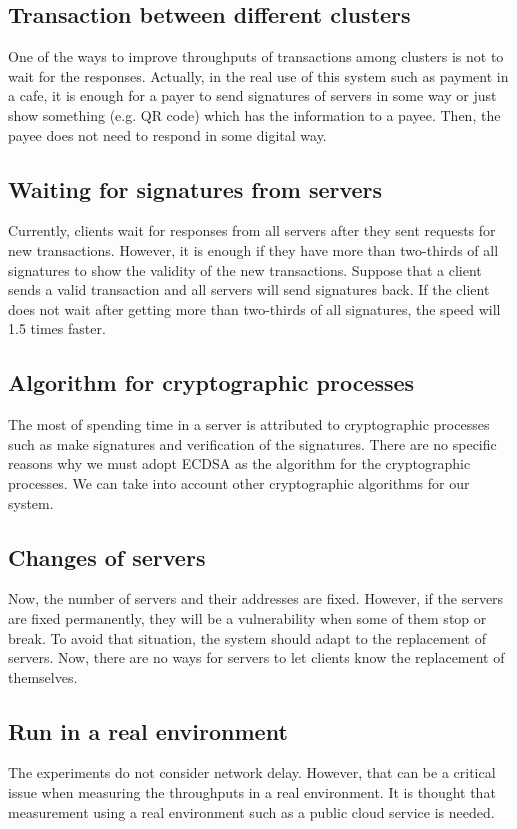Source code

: \documentclass[a4paper, oneside]{discothesis}
\begin{document}
\subsection{Transaction between different clusters}
One of the ways to improve throughputs of transactions among clusters is not to wait
for the responses.
Actually, in the real use of this system such as payment in a cafe,
it is enough for a payer to send signatures of servers in some way
or just show something (e.g. QR code) which has the information to a payee.
Then, the payee does not need to respond in some digital way.


\subsection{Waiting for signatures from servers}
Currently, clients wait for responses from all servers
after they sent requests for new transactions.
However, it is enough if they have more than two-thirds of all signatures
to show the validity of the new transactions.
Suppose that a client sends a valid transaction and all servers will send signatures back.
If the client does not wait after getting more than two-thirds of all signatures,
the speed will 1.5 times faster.


\subsection{Algorithm for cryptographic processes}
The most of spending time in a server is attributed to cryptographic processes
such as make signatures and verification of the signatures.
There are no specific reasons why we must adopt ECDSA as the algorithm
for the cryptographic processes.
We can take into account other cryptographic algorithms for our system.


\subsection{Changes of servers}
Now, the number of servers and their addresses are fixed.
However, if the servers are fixed permanently, they will be a vulnerability
when some of them stop or break.
To avoid that situation, the system should adapt to the replacement of servers.
Now, there are no ways for servers to let clients know the replacement of themselves.

\subsection{Run in a real environment}
The experiments do not consider network delay.
However, that can be a critical issue when measuring the throughputs in a real environment.
It is thought that measurement using a real environment such as a public cloud service is needed.
\end{document}
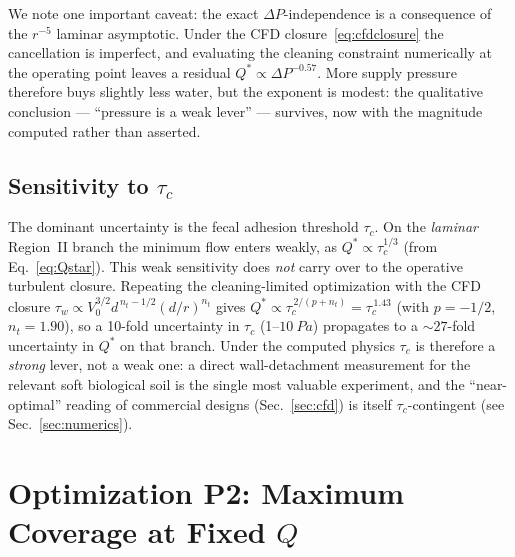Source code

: \documentclass[aps,prfluids,reprint,amsmath,amssymb,floatfix]{revtex4-2}
\begin{document}
We note one important caveat: the exact $\Delta P$-independence is a
consequence of the $r^{-5}$ laminar asymptotic. Under the CFD
closure~\eqref{eq:cfdclosure} the cancellation is imperfect, and evaluating
the cleaning constraint numerically at the operating point leaves a residual
$Q^* \propto \Delta P^{-0.57}$. More supply pressure therefore buys slightly
less water, but the exponent is modest: the qualitative conclusion ---
``pressure is a weak lever'' --- survives, now with the magnitude computed
rather than asserted.

\subsection{Sensitivity to $\tau_c$}

The dominant uncertainty is the fecal adhesion threshold $\tau_c$. On the
\emph{laminar} Region~II branch the minimum flow enters weakly, as
$Q^* \propto \tau_c^{1/3}$ (from Eq.~\eqref{eq:Qstar}). This weak sensitivity
does \emph{not} carry over to the operative turbulent closure. Repeating the
cleaning-limited optimization with the CFD closure
$\tau_w \propto V_0^{3/2} d^{\,n_t-1/2}(d/r)^{n_t}$ gives
$Q^* \propto \tau_c^{\,2/(p+n_t)} = \tau_c^{\,1.43}$ (with $p=-1/2$,
$n_t=1.90$), so a 10-fold uncertainty in $\tau_c$ (1--$\SI{10}{Pa}$)
propagates to a $\sim27$-fold uncertainty in $Q^*$ on that branch. Under the
computed physics $\tau_c$ is therefore a \emph{strong} lever, not a weak one:
a direct wall-detachment measurement for the relevant soft biological soil is
the single most valuable experiment, and the ``near-optimal'' reading of
commercial designs (Sec.~\ref{sec:cfd}) is itself $\tau_c$-contingent (see
Sec.~\ref{sec:numerics}).

\section{Optimization P2: Maximum Coverage at Fixed $Q$}
\label{sec:P2}
\end{document}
#####
• [Problem details]
Go through the material above and repeat it exactly. Omit the pictures.

• [Answer to this problem]
Source code

: \documentclass[a4paper, oneside]{discothesis}
\begin{document}
\subsection{Transaction between different clusters}
One of the ways to improve throughputs of transactions among clusters is not to wait
for the responses.
Actually, in the real use of this system such as payment in a cafe,
it is enough for a payer to send signatures of servers in some way
or just show something (e.g. QR code) which has the information to a payee.
Then, the payee does not need to respond in some digital way.


\subsection{Waiting for signatures from servers}
Currently, clients wait for responses from all servers
after they sent requests for new transactions.
However, it is enough if they have more than two-thirds of all signatures
to show the validity of the new transactions.
Suppose that a client sends a valid transaction and all servers will send signatures back.
If the client does not wait after getting more than two-thirds of all signatures,
the speed will 1.5 times faster.


\subsection{Algorithm for cryptographic processes}
The most of spending time in a server is attributed to cryptographic processes
such as make signatures and verification of the signatures.
There are no specific reasons why we must adopt ECDSA as the algorithm
for the cryptographic processes.
We can take into account other cryptographic algorithms for our system.


\subsection{Changes of servers}
Now, the number of servers and their addresses are fixed.
However, if the servers are fixed permanently, they will be a vulnerability
when some of them stop or break.
To avoid that situation, the system should adapt to the replacement of servers.
Now, there are no ways for servers to let clients know the replacement of themselves.

\subsection{Run in a real environment}
The experiments do not consider network delay.
However, that can be a critical issue when measuring the throughputs in a real environment.
It is thought that measurement using a real environment such as a public cloud service is needed.
\end{document}
Source code

: \documentclass[aps,prfluids,reprint,amsmath,amssymb,floatfix]{revtex4-2}
\begin{document}
We note one important caveat: the exact $\Delta P$-independence is a
consequence of the $r^{-5}$ laminar asymptotic. Under the CFD
closure~\eqref{eq:cfdclosure} the cancellation is imperfect, and evaluating
the cleaning constraint numerically at the operating point leaves a residual
$Q^* \propto \Delta P^{-0.57}$. More supply pressure therefore buys slightly
less water, but the exponent is modest: the qualitative conclusion ---
``pressure is a weak lever'' --- survives, now with the magnitude computed
rather than asserted.

\subsection{Sensitivity to $\tau_c$}

The dominant uncertainty is the fecal adhesion threshold $\tau_c$. On the
\emph{laminar} Region~II branch the minimum flow enters weakly, as
$Q^* \propto \tau_c^{1/3}$ (from Eq.~\eqref{eq:Qstar}). This weak sensitivity
does \emph{not} carry over to the operative turbulent closure. Repeating the
cleaning-limited optimization with the CFD closure
$\tau_w \propto V_0^{3/2} d^{\,n_t-1/2}(d/r)^{n_t}$ gives
$Q^* \propto \tau_c^{\,2/(p+n_t)} = \tau_c^{\,1.43}$ (with $p=-1/2$,
$n_t=1.90$), so a 10-fold uncertainty in $\tau_c$ (1--$\SI{10}{Pa}$)
propagates to a $\sim27$-fold uncertainty in $Q^*$ on that branch. Under the
computed physics $\tau_c$ is therefore a \emph{strong} lever, not a weak one:
a direct wall-detachment measurement for the relevant soft biological soil is
the single most valuable experiment, and the ``near-optimal'' reading of
commercial designs (Sec.~\ref{sec:cfd}) is itself $\tau_c$-contingent (see
Sec.~\ref{sec:numerics}).

\section{Optimization P2: Maximum Coverage at Fixed $Q$}
\label{sec:P2}
\end{document}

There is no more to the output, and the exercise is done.